Second time around, and we were off. Joey did a great job of keeping the knitting at the right height.
I knitted the cuff and started on the checkerboard round and decided that it looked like I really should have cast on more stitches. I tested it against another beanie and other patterns, and decided it was OK, so kept on.
After knitting the checkerboard band I looked at my ball of the main colour and thought I would run out before the beanie was finished. I looked in my box of Dad's wool and there wasn't another ball of that colour and also, everything else was a thicker ply.
I had to wait until I visited Mum to see what she would have. There wasn't anything there in the same thickness either. Most was thicker but there were two colours that were just a wee bit thinner. I decided to work a striped band in those. Here are the two extra colours with the main yarn. It ended up looking quite OK.

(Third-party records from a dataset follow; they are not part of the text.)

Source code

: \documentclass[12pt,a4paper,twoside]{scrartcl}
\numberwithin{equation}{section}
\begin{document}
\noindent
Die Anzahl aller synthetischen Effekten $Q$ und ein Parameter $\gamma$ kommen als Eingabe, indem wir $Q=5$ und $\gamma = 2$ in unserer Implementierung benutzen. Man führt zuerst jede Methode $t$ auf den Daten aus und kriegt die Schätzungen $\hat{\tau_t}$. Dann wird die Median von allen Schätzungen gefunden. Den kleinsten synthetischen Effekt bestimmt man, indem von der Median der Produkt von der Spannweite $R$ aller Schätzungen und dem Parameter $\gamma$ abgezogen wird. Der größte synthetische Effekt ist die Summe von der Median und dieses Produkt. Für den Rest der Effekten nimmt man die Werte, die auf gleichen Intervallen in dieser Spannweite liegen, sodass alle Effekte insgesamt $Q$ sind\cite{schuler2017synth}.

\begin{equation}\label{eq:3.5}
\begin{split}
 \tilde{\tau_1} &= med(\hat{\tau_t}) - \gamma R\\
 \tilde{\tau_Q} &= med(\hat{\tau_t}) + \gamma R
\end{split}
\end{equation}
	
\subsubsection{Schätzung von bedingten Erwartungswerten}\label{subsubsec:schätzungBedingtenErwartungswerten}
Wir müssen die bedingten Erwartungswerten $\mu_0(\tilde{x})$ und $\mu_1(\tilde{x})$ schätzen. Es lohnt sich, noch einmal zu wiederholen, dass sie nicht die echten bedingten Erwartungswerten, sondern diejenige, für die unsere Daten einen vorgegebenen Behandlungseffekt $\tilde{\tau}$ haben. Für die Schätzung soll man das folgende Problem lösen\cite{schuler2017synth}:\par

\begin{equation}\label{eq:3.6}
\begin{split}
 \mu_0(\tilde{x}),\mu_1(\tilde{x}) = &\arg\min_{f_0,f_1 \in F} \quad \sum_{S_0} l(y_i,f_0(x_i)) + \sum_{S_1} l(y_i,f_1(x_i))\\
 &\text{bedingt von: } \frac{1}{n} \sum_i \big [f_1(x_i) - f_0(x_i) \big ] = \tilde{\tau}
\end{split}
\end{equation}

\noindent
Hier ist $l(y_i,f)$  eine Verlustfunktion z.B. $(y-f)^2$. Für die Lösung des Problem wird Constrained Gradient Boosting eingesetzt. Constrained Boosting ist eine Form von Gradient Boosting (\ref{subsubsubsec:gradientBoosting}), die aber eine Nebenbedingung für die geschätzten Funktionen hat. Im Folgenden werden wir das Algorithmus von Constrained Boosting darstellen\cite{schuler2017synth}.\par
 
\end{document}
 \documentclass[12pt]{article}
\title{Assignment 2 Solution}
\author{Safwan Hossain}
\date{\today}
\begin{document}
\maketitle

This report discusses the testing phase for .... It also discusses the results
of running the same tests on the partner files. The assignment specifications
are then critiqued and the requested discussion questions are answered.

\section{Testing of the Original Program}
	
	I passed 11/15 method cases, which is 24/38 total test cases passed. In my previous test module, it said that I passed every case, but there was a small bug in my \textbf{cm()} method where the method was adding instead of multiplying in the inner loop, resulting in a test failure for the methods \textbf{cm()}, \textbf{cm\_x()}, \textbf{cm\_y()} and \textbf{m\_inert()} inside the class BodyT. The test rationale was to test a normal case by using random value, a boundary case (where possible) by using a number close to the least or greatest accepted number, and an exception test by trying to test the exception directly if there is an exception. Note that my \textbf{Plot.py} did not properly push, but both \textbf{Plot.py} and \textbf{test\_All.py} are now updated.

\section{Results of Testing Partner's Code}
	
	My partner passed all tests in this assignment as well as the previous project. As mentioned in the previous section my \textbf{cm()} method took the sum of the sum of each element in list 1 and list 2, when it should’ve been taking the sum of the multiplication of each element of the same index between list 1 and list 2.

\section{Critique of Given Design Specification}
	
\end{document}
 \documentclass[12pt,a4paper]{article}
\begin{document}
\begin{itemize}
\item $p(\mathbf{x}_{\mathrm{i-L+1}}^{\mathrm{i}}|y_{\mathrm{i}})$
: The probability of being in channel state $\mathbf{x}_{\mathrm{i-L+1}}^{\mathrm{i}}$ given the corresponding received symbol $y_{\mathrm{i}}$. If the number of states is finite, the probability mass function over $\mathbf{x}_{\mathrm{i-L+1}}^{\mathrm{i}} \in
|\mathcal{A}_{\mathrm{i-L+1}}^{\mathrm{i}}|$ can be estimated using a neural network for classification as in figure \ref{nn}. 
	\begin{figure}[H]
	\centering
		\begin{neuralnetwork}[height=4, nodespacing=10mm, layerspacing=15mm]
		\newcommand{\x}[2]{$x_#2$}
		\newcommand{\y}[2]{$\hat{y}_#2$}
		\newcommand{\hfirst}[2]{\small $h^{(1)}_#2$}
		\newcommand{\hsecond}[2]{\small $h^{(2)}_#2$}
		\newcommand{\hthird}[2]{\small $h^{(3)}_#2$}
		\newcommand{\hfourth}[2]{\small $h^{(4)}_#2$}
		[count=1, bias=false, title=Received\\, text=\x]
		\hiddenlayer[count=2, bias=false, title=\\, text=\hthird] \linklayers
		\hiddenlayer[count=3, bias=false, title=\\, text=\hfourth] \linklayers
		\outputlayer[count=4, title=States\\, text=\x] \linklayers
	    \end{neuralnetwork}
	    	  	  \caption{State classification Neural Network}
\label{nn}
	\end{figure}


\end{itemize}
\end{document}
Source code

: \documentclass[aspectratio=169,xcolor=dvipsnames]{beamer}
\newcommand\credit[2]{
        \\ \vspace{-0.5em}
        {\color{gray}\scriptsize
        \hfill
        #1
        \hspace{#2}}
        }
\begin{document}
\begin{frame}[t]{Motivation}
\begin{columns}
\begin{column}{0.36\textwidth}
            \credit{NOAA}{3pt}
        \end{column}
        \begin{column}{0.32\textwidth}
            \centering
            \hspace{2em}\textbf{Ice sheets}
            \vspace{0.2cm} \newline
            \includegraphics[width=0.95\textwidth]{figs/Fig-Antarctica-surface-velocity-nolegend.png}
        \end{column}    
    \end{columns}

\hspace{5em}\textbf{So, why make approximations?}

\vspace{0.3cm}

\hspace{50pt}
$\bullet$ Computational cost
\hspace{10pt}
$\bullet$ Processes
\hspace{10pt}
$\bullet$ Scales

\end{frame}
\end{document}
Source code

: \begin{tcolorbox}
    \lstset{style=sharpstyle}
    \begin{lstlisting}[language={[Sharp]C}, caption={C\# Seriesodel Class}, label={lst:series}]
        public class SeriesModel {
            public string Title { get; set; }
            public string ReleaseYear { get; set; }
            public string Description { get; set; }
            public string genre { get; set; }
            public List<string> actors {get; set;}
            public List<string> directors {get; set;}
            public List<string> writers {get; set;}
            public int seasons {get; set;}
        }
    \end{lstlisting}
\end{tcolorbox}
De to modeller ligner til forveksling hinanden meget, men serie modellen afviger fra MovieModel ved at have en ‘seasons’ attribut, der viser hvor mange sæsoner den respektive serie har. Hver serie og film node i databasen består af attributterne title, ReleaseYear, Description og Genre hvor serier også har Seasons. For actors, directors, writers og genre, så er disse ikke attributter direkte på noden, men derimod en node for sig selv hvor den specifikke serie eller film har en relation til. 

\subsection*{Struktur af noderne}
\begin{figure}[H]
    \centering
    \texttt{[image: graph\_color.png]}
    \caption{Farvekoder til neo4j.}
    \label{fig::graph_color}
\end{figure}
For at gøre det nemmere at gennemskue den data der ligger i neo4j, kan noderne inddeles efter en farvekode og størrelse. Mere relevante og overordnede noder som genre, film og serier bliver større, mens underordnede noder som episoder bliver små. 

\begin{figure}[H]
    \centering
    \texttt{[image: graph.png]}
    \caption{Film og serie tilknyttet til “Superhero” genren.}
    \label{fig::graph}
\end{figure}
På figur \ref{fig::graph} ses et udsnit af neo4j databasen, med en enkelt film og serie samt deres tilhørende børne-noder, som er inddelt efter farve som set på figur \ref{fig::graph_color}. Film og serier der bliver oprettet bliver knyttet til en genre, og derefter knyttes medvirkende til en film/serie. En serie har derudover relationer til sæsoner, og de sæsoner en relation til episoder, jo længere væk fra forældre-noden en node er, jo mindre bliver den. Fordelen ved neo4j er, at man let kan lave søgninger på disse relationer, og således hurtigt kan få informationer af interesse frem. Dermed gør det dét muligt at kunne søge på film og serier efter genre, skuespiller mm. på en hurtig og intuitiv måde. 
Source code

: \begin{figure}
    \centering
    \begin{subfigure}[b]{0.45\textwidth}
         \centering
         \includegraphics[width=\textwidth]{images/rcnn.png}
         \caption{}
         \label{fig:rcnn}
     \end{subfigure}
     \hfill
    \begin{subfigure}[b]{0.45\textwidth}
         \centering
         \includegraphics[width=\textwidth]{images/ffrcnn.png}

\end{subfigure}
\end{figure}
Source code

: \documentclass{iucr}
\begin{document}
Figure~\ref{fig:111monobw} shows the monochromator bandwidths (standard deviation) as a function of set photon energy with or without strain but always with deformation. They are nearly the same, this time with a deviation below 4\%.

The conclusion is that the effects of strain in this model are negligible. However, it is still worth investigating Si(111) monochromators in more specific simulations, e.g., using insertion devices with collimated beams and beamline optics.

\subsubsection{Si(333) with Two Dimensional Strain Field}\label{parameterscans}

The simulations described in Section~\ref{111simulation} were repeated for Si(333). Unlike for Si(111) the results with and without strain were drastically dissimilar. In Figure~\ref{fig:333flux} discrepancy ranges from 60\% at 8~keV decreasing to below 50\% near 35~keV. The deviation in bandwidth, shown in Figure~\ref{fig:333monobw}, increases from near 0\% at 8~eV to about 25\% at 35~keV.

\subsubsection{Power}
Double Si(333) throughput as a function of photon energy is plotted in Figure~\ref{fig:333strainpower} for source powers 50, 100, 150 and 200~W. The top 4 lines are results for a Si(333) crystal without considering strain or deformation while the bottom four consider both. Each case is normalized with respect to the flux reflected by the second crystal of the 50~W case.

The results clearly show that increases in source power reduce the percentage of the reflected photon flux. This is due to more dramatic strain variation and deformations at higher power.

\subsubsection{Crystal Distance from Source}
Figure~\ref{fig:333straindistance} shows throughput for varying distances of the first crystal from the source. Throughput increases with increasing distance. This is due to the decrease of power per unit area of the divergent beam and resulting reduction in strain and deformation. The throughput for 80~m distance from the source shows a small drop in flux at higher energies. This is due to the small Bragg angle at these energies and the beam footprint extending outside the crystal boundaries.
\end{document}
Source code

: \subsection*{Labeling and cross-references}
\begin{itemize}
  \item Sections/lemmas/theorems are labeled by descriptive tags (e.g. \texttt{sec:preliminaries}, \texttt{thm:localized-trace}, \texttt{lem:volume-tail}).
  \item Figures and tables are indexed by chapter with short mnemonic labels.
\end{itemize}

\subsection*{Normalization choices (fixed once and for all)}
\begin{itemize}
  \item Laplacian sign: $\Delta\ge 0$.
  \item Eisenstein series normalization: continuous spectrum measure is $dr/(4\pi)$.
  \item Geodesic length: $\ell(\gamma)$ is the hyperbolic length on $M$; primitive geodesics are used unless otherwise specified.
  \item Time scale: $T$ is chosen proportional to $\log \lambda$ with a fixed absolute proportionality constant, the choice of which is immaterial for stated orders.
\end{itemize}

Next, it was time to shape the crown. Using my calculations for the length of the beanie, I would have to decrease on nearly every row to finish it off, so it ended up fairly flat on the top. Oh, well, it still works.
I finished it on Friday and got to wear it on Saturday. The double band and the extra thickness of the checkerboard kept my ears nice and toasty warm. I was nice and snug in my beanie and my big scarf that I crocheted a few years ago.
So, what is the verdict? It turned out OK. After wearing it, I realised it could have been a bit longer, so I could have made the crown a bit better shaped. I’m not going to worry about fixing it. Where the stripes in the slightly thinner wool are, it tends to bend, but not anything that you notice while wearing it. In hindsight, I could have cast on some more stitches, so the ribbed cuff didn’t have to stretch as much. I did enjoy knitting in the round, once I got started. As I decreased to very few stitches, I had to have another look at a tutorial and use the Magic Loop method. Yes, it worked but I’m still glad I used the shorter needles for the majority of the project. Oh, and I didn’t run out of the main yarn, although I still think I would have if I hadn’t added the extra.
Now I am itching to try another beanie, using commercial yarn and an actual pattern, with a bit of a pattern in the knitting. However, that may not be until next winter.
It looks fantastic Janice despite all your hiccups.
It sure looks nice and cosy. Definitely covering the ears helps.
It certainly looks the part.
Didn't you do well! So nice to make a beanie using your Dad's home spun wool.
A lovely warm result regardless of the dramas along the way.
It looks great and so wonderful to have it made out of your Dads wool...
I think it looks wonderful and warm. As a non-knitter, it all look like yarn-magic to me.